我从tenserflow官网看到,尝试去https://github.com/llvm/llvm-project/releases/tag/llvmorg-19.1.0下载压缩包,但我并不知道应该下载哪个,最后我选择了两种有linux后缀的压缩包下载,但在本地解压时总会说XXX文件缺失权限解压失败类似的话,没能解决。ps: https://github.com/llvm/llvm-project/releases/tag/llvmorg-17.0.2。
https://github.com/NVlabs/sionna/discussions/296是对这个问题的一种解答,但也没有解释详细,所以我依旧没能解决。
Finally, 完整报错信息如下:
2025-02-24 23:11:59.500085: I external/local_tsl/tsl/cuda/cudart_stub.cc:31] Could not find cuda drivers on your machine, GPU will not be used.
2025-02-24 23:11:59.569298: E external/local_xla/xla/stream_executor/cuda/cuda_dnn.cc:9261] Unable to register cuDNN factory: Attempting to register factory for plugin cuDNN when one has already been registered
2025-02-24 23:11:59.569393: E external/local_xla/xla/stream_executor/cuda/cuda_fft.cc:607] Unable to register cuFFT factory: Attempting to register factory for plugin cuFFT when one has already been registered
2025-02-24 23:11:59.570989: E external/local_xla/xla/stream_executor/cuda/cuda_blas.cc:1515] Unable to register cuBLAS factory: Attempting to register factory for plugin cuBLAS when one has already been registered
2025-02-24 23:11:59.582707: I external/local_tsl/tsl/cuda/cudart_stub.cc:31] Could not find cuda drivers on your machine, GPU will not be used.
2025-02-24 23:11:59.583154: I tensorflow/core/platform/cpu_feature_guard.cc:182] This TensorFlow binary is optimized to use available CPU instructions in performance-critical operations.
To enable the following instructions: AVX2 FMA, in other operations, rebuild TensorFlow with the appropriate compiler flags.
2025-02-24 23:12:02.438310: W tensorflow/compiler/tf2tensorrt/utils/py_utils.cc:38] TF-TRT Warning: Could not find TensorRT
2025-02-24 23:12:08.482323: W tensorflow/core/common_runtime/gpu/gpu_device.cc:2256] Cannot dlopen some GPU libraries.
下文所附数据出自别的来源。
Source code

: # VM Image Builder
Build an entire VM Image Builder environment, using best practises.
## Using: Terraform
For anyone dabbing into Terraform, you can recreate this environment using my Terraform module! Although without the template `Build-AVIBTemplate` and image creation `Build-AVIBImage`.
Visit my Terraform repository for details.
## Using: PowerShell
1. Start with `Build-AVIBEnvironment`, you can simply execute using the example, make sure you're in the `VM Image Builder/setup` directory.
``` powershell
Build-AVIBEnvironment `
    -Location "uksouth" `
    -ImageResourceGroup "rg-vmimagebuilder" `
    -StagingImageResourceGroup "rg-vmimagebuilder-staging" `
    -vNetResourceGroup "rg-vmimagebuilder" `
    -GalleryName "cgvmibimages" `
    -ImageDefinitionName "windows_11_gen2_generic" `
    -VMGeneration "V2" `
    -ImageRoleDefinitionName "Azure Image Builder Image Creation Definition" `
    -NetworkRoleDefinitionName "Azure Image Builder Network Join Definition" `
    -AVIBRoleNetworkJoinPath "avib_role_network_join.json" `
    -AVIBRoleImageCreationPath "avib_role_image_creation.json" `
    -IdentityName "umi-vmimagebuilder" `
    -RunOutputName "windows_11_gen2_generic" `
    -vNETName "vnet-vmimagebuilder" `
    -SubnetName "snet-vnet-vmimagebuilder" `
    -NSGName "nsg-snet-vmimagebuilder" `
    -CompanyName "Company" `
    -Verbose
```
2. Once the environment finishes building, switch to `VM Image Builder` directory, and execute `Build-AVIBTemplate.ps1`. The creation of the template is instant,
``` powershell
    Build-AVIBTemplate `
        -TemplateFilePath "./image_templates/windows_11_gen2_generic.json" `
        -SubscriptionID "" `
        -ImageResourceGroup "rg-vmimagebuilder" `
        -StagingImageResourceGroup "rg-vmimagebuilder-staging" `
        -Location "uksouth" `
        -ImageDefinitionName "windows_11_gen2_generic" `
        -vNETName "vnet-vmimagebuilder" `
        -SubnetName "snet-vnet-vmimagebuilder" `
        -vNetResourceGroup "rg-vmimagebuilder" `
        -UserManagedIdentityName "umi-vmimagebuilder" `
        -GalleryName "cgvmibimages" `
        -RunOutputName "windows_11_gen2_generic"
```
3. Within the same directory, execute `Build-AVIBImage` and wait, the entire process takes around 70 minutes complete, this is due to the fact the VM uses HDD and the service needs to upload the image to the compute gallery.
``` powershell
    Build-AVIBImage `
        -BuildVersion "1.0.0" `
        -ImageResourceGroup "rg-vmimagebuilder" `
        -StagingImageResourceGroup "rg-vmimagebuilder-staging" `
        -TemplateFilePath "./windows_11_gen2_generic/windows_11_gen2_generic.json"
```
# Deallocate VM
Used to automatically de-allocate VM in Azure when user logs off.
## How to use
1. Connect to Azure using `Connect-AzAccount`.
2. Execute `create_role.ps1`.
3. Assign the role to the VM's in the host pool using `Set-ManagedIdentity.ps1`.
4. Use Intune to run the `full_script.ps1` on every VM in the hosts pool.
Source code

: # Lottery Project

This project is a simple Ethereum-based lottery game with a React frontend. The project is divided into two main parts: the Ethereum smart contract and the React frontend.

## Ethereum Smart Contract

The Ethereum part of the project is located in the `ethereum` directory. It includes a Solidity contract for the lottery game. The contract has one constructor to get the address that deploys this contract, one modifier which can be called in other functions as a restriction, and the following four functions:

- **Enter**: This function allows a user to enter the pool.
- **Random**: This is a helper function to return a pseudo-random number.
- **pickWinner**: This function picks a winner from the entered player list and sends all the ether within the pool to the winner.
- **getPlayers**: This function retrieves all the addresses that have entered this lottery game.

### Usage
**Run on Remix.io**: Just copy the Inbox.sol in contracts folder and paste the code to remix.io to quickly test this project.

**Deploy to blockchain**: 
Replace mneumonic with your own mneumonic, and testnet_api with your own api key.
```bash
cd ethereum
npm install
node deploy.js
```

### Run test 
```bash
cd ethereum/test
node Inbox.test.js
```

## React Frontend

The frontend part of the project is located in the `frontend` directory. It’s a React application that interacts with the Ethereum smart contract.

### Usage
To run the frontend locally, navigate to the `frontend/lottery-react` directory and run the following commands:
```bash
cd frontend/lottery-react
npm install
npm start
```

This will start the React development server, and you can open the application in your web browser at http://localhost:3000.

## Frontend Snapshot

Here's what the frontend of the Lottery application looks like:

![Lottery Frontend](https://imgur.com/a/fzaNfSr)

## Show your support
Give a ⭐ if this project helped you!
Please make sure the missing libraries mentioned above are installed properly if you would like to use GPU. Follow the guide at https://www.tensorflow.org/install/gpu for how to download and setup the required libraries for your platform.
Skipping registering GPU devices...
Traceback (most recent call last):
File "/home/gaosongling/.conda/envs/tf_sionna/lib/python3.9/site-packages/mitsuba/__init__.py", line 107, in __getattribute__
_import('mitsuba.mitsuba_' + variant + '_ext'),
File "/home/gaosongling/.conda/envs/tf_sionna/lib/python3.9/importlib/__init__.py", line 127, in import_module
return _bootstrap._gcd_import(name[level:], package, level)
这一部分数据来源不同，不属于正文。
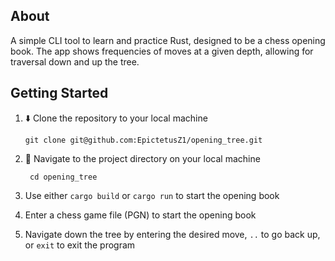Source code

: ## About

A simple CLI tool to learn and practice Rust, designed to be a chess opening book. The app shows frequencies of moves at a given depth, allowing for traversal down and up the tree.

## Getting Started

1. ⬇️ Clone the repository to your local machine
   ```shell
   git clone git@github.com:EpictetusZ1/opening_tree.git
   ```
   
2. 📂 Navigate to the project directory on your local machine
   ```shell
    cd opening_tree
    ```
   
3. Use either `cargo build` or `cargo run` to start the opening book
4. Enter a chess game file (PGN) to start the opening book
5. Navigate down the tree by entering the desired move, `..` to go back up, or `exit` to exit the program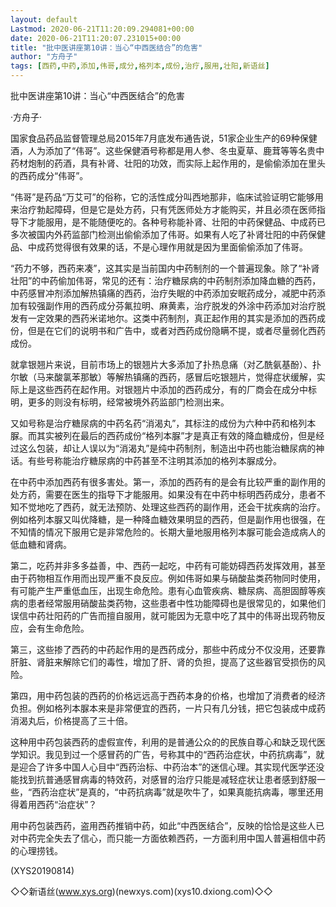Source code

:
 ```yaml
---
layout: default
Lastmod: 2020-06-21T11:20:09.294081+00:00
date: 2020-06-21T11:20:07.231015+00:00
title: "批中医讲座第10讲：当心“中西医结合”的危害"
author: "方舟子"
tags: [西药,中药,添加,伟哥,成分,格列本,成份,治疗,服用,壮阳,新语丝]
---
```


批中医讲座第10讲：当心“中西医结合”的危害

·方舟子·

国家食品药品监督管理总局2015年7月底发布通告说，51家企业生产的69种保健酒，人为添加了“伟哥”。这些保健酒号称都是用人参、冬虫夏草、鹿茸等等名贵中药材炮制的药酒，具有补肾、壮阳的功效，而实际上起作用的，是偷偷添加在里头的西药成分“伟哥”。

“伟哥”是药品“万艾可”的俗称，它的活性成分叫西地那非，临床试验证明它能够用来治疗勃起障碍，但是它是处方药，只有凭医师处方才能购买，并且必须在医师指导下才能服用，是不能随便吃的。各种号称能补肾、壮阳的中药保健品、中成药已多次被国内外药监部门检测出偷偷添加了伟哥。如果有人吃了补肾壮阳的中药保健品、中成药觉得很有效果的话，不是心理作用就是因为里面偷偷添加了伟哥。

“药力不够，西药来凑”，这其实是当前国内中药制剂的一个普遍现象。除了“补肾壮阳”的中药偷加伟哥，常见的还有：治疗糖尿病的中药制剂添加降血糖的西药，中药感冒冲剂添加解热镇痛的西药，治疗失眠的中药添加安眠药成分，减肥中药添加有较强副作用的西药成分芬氟拉明、麻黄素，治疗脱发的外涂中药添加对治疗脱发有一定效果的西药米诺地尔。这类中药制剂，真正起作用的其实是添加的西药成份，但是在它们的说明书和广告中，或者对西药成份隐瞒不提，或者尽量弱化西药成份。

就拿银翘片来说，目前市场上的银翘片大多添加了扑热息痛（对乙酰氨基酚）、扑尔敏（马来酸氯苯那敏）等解热镇痛的西药，感冒后吃银翘片，觉得症状缓解，实际上是这些西药在起作用。对银翘片中添加的西药成分，有的厂商会在成分中标明，更多的则没有标明，经常被境外药监部门检测出来。

又如号称是治疗糖尿病的中药名药“消渴丸”，其标注的成份为六种中药和格列本脲。而其实被列在最后的西药成份“格列本脲”才是真正有效的降血糖成份，但是经过这么包装，却让人误以为“消渴丸”是纯中药制剂，制造出中药也能治糖尿病的神话。有些号称能治疗糖尿病的中药甚至不注明其添加的格列本脲成分。

在中药中添加西药有很多害处。第一，添加的西药有的是会有比较严重的副作用的处方药，需要在医生的指导下才能服用。如果没有在中药中标明西药成分，患者不知不觉地吃了西药，就无法预防、处理这些西药的副作用，还会干扰疾病的治疗。例如格列本脲又叫优降糖，是一种降血糖效果明显的西药，但是副作用也很强，在不知情的情况下服用它是非常危险的。长期大量地服用格列本脲可能会造成病人的低血糖和肾病。

第二，吃药并非多多益善，中、西药一起吃，中药有可能妨碍西药发挥效用，甚至由于药物相互作用而出现严重不良反应。例如伟哥如果与硝酸盐类药物同时使用，有可能产生严重低血压，出现生命危险。患有心血管疾病、糖尿病、高胆固醇等疾病的患者经常服用硝酸盐类药物，这些患者中性功能障碍也是很常见的，如果他们误信中药壮阳药的广告而擅自服用，就可能因为无意中吃了其中的伟哥出现药物反应，会有生命危险。

第三，这些掺了西药的中药起作用的是西药成分，那些中药成分不仅没用，还要靠肝脏、肾脏来解除它们的毒性，增加了肝、肾的负担，提高了这些器官受损伤的风险。

第四，用中药包装的西药的价格远远高于西药本身的价格，也增加了消费者的经济负担。例如格列本脲本来是非常便宜的西药，一片只有几分钱，把它包装成中成药消渴丸后，价格提高了三十倍。

这种用中药包装西药的虚假宣传，利用的是普通公众的的民族自尊心和缺乏现代医学知识。我见到过一个感冒药的广告，号称其中的“西药治症状，中药抗病毒”，就是迎合了许多中国人心目中“西药治标、中药治本”的迷信心理。其实现代医学还没能找到抗普通感冒病毒的特效药，对感冒的治疗只能是减轻症状让患者感到舒服一些，“西药治症状”是真的，“中药抗病毒”就是吹牛了，如果真能抗病毒，哪里还用得着用西药“治症状”？

用中药包装西药，盗用西药推销中药，如此“中西医结合”，反映的恰恰是这些人已对中药完全失去了信心，而只能一方面依赖西药，一方面利用中国人普遍相信中药的心理捞钱。

(XYS20190814)

◇◇新语丝(www.xys.org)(newxys.com)(xys10.dxiong.com)◇◇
File "<frozen importlib._bootstrap>", line 1030, in _gcd_import
File "<frozen importlib._bootstrap>", line 1007, in _find_and_load
File "<frozen importlib._bootstrap>", line 986, in _find_and_load_unlocked
File "<frozen importlib._bootstrap>", line 666, in _load_unlocked
File "<frozen importlib._bootstrap>", line 565, in module_from_spec
File "<frozen importlib._bootstrap_external>", line 1108, in create_module
File "<frozen importlib._bootstrap>", line 228, in _call_with_frames_removed
ImportError: jit_init_thread_state(): the LLVM backend is inactive because the LLVM shared library ("libLLVM.so") could not be found! Set the DRJIT_LIBLLVM_PATH environment variable to specify its path.
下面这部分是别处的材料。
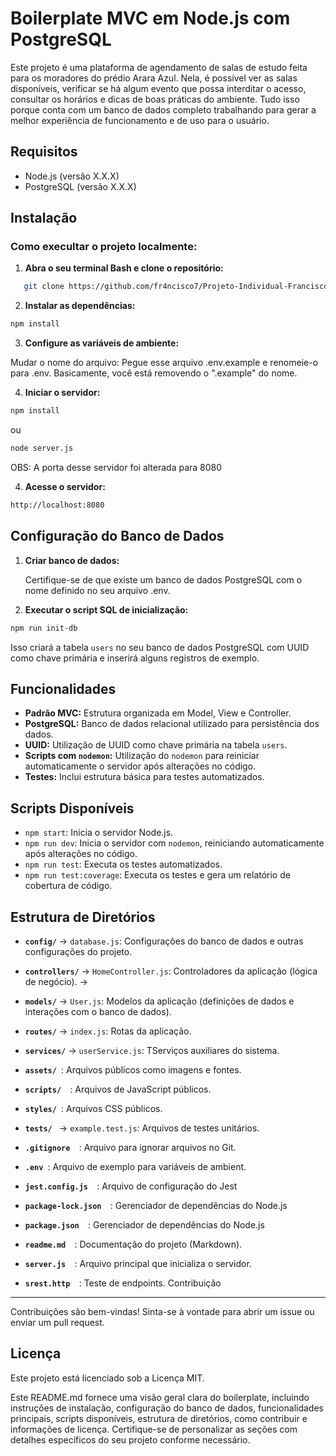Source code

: # Boilerplate MVC em Node.js com PostgreSQL

Este projeto é uma plataforma de agendamento de salas de estudo feita para os moradores do prédio Arara Azul. Nela, é possível ver as salas disponíveis, verificar se há algum evento que possa interditar o acesso, consultar os horários e dicas de boas práticas do ambiente. Tudo isso porque conta com um banco de dados completo trabalhando para gerar a melhor experiência de funcionamento e de uso para o usuário.

## Requisitos

- Node.js (versão X.X.X)
- PostgreSQL (versão X.X.X)

## Instalação

### Como execultar o projeto localmente:
1. **Abra o seu terminal Bash e clone o repositório:**

```bash
   git clone https://github.com/fr4ncisco7/Projeto-Individual-Francisco
```


2. **Instalar as dependências:**
    
```bash
npm install
```
    
3. **Configure as variáveis de ambiente:**

Mudar o nome do arquivo: Pegue esse arquivo .env.example e renomeie-o para .env. Basicamente, você está removendo o ".example" do nome.


4. **Iniciar o servidor:**

```bash
npm install
```
ou
```bash
node server.js
```

OBS: A porta desse servidor foi alterada para 8080

4. **Acesse o servidor:**
```bash
http://localhost:8080
```



Configuração do Banco de Dados
------------------------------

1. **Criar banco de dados:**
    
    Certifique-se de que existe um banco de dados PostgreSQL com o nome definido no seu arquivo .env.
    
2. **Executar o script SQL de inicialização:**
    
```bash
npm run init-db
```
    
Isso criará a tabela `users` no seu banco de dados PostgreSQL com UUID como chave primária e inserirá alguns registros de exemplo.
    

Funcionalidades
---------------

* **Padrão MVC:** Estrutura organizada em Model, View e Controller.
* **PostgreSQL:** Banco de dados relacional utilizado para persistência dos dados.
* **UUID:** Utilização de UUID como chave primária na tabela `users`.
* **Scripts com `nodemon`:** Utilização do `nodemon` para reiniciar automaticamente o servidor após alterações no código.
* **Testes:** Inclui estrutura básica para testes automatizados.

Scripts Disponíveis
-------------------

* `npm start`: Inicia o servidor Node.js.
* `npm run dev`: Inicia o servidor com `nodemon`, reiniciando automaticamente após alterações no código.
* `npm run test`: Executa os testes automatizados.
* `npm run test:coverage`: Executa os testes e gera um relatório de cobertura de código.

Estrutura de Diretórios
-----------------------

* **`config/`** -> `database.js`: Configurações do banco de dados e outras configurações do projeto. 


* **`controllers/`** -> `HomeController.js`: Controladores da aplicação (lógica de negócio). -> 

* **`models/`** -> `User.js`: Modelos da aplicação (definições de dados e interações com o banco de dados). 

* **`routes/`** -> `index.js`: Rotas da aplicação. 

* **`services/`** -> `userService.js`: TServiços auxiliares do sistema. 

* **`assets/ `**: Arquivos públicos como imagens e fontes.

* **`scripts/  `**: Arquivos de JavaScript públicos.

* **`styles/ `**: Arquivos CSS públicos.

* **`tests/ `** -> `example.test.js`: Arquivos de testes unitários. 

* **`.gitignore  `**: Arquivo para ignorar arquivos no Git.

* **`.env `**: Arquivo de exemplo para variáveis de ambient.

* **`jest.config.js  `**: Arquivo de configuração do Jest

* **`package-lock.json  `**: Gerenciador de dependências do Node.js

* **`package.json  `**: Gerenciador de dependências do Node.js

* **`readme.md  `**: Documentação do projeto (Markdown).

* **`server.js  `**: Arquivo principal que inicializa o servidor.

* **`srest.http  `**: Teste de endpoints.
Contribuição
------------

Contribuições são bem-vindas! Sinta-se à vontade para abrir um issue ou enviar um pull request.

Licença
-------

Este projeto está licenciado sob a Licença MIT.

Este README.md fornece uma visão geral clara do boilerplate, incluindo instruções de instalação, configuração do banco de dados, funcionalidades principais, scripts disponíveis, estrutura de diretórios, como contribuir e informações de licença. Certifique-se de personalizar as seções com detalhes específicos do seu projeto conforme necessário.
During handling of the above exception, another exception occurred:
Traceback (most recent call last):
File "/gpu03/gaosongling/RailwayScenario/gen_dataset.py", line 6, in <module>
import sionna
File "/home/gaosongling/.conda/envs/tf_sionna/lib/python3.9/site-packages/sionna/__init__.py", line 18, in <module>
from . import rt
File "/home/gaosongling/.conda/envs/tf_sionna/lib/python3.9/site-packages/sionna/rt/__init__.py", line 29, in <module>
mi.set_variant('llvm_ad_rgb')
File "/home/gaosongling/.conda/envs/tf_sionna/lib/python3.9/site-packages/mitsuba/__init__.py", line 317, in set_variant
_import('mitsuba.ad.integrators')
File "/home/gaosongling/.conda/envs/tf_sionna/lib/python3.9/importlib/__init__.py", line 127, in import_module
return _bootstrap._gcd_import(name[level:], package, level)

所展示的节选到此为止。